The UK’s only American university, Richmond, The American International University in London, will be marking July 4th, Independence Day, with an American themed barbecue for staff and faculty at the campus near Richmond Hill.
Richmond, The American International University in London is the only university in the UK which offers students a UK and US degree by studying one programme. The University is based across two campuses in London, in Richmond and Kensington, with additional sites in Florence, Rome and Leeds. With a US President newly appointed in August last year, the University combines the best of British and American education, teaching in the US liberal arts tradition which provides students with a broad, multi-disciplinary foundation combined with in-depth study in a specific area of interest.
For the majority of Americans, Richmond staff, faculty and students included, it’s a chance to celebrate with food, fun and fireworks. But there are some things many people don’t know about Independence Day:
- Of the signees, only John Hancock actually signed the Declaration of Independence on July 4, 1776. All the others signed later
- Two signers of the Declaration of Independence later served as President of the United States - John Adams and Thomas Jefferson
- The stars on the original American flag were in a circle so all the colonies would appear equal
- Fifty-nine places in the US contain the word “liberty” in the name
- Several presidents died on July 4th - Thomas Jefferson and John Adams, who both signed the Declaration, died within hours of each other on the 50th anniversary of Independence Day.
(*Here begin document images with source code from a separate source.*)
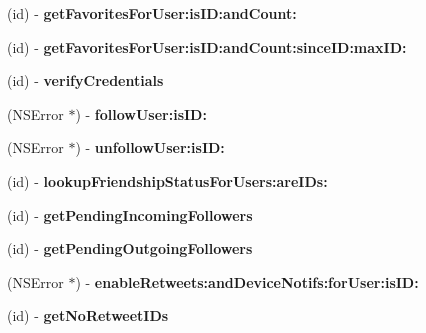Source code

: \begin{DoxyCompactItemize}
(id) -\/ {\bfseries get\+Favorites\+For\+User\+:is\+I\+D\+:and\+Count\+:}
\item 
\mbox{\label{interfaceFHSTwitterEngine_a5cb2b3d5f37157fb14ad907d47e82b52}} 
(id) -\/ {\bfseries get\+Favorites\+For\+User\+:is\+I\+D\+:and\+Count\+:since\+I\+D\+:max\+I\+D\+:}
\item 
\mbox{\label{interfaceFHSTwitterEngine_a6e7eb3263c2e343b510dbe804cf31049}} 
(id) -\/ {\bfseries verify\+Credentials}
\item 
\mbox{\label{interfaceFHSTwitterEngine_a8467c9b37225c82399e97a01a00677db}} 
(N\+S\+Error $\ast$) -\/ {\bfseries follow\+User\+:is\+I\+D\+:}
\item 
\mbox{\label{interfaceFHSTwitterEngine_a54bad861bff202d22c7b885f3d02ee3f}} 
(N\+S\+Error $\ast$) -\/ {\bfseries unfollow\+User\+:is\+I\+D\+:}
\item 
\mbox{\label{interfaceFHSTwitterEngine_a8729080afca18ca2c1ad23dc63a699af}} 
(id) -\/ {\bfseries lookup\+Friendship\+Status\+For\+Users\+:are\+I\+Ds\+:}
\item 
\mbox{\label{interfaceFHSTwitterEngine_a7c9d9fd7f3f4ff678f263c178062387e}} 
(id) -\/ {\bfseries get\+Pending\+Incoming\+Followers}
\item 
\mbox{\label{interfaceFHSTwitterEngine_a854c69a975423a5fdf72084a19c98a2b}} 
(id) -\/ {\bfseries get\+Pending\+Outgoing\+Followers}
\item 
\mbox{\label{interfaceFHSTwitterEngine_a78ead374f51a8da200c6f35d9e539bbf}} 
(N\+S\+Error $\ast$) -\/ {\bfseries enable\+Retweets\+:and\+Device\+Notifs\+:for\+User\+:is\+I\+D\+:}
\item 
\mbox{\label{interfaceFHSTwitterEngine_a13b519e2e6562b166358344edb6f918f}} 
(id) -\/ {\bfseries get\+No\+Retweet\+I\+Ds}
\item 
\mbox{\label{interfaceFHSTwitterEngine_a1fd645657e5986209ac1adca38318b3b}} 

\end{DoxyCompactItemize}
James Monroe also died on the same day five years later
- In Bristol, Rhode Island, they literally paint the town red, white, and blue, including a painted road for the annual parade on July 4th, with the celebrations starting on Flag Day, June 14th
- 150m hotdogs are eaten every July 4th weekend and it’s the biggest holiday for US beer sales, topping all other holidays including Christmas
- 62% of Americans own an American flag
According to the National Retail Federation, younger people (aged 18-24) are the most likely age group to celebrate the day, with 93% planning to celebrate it last year.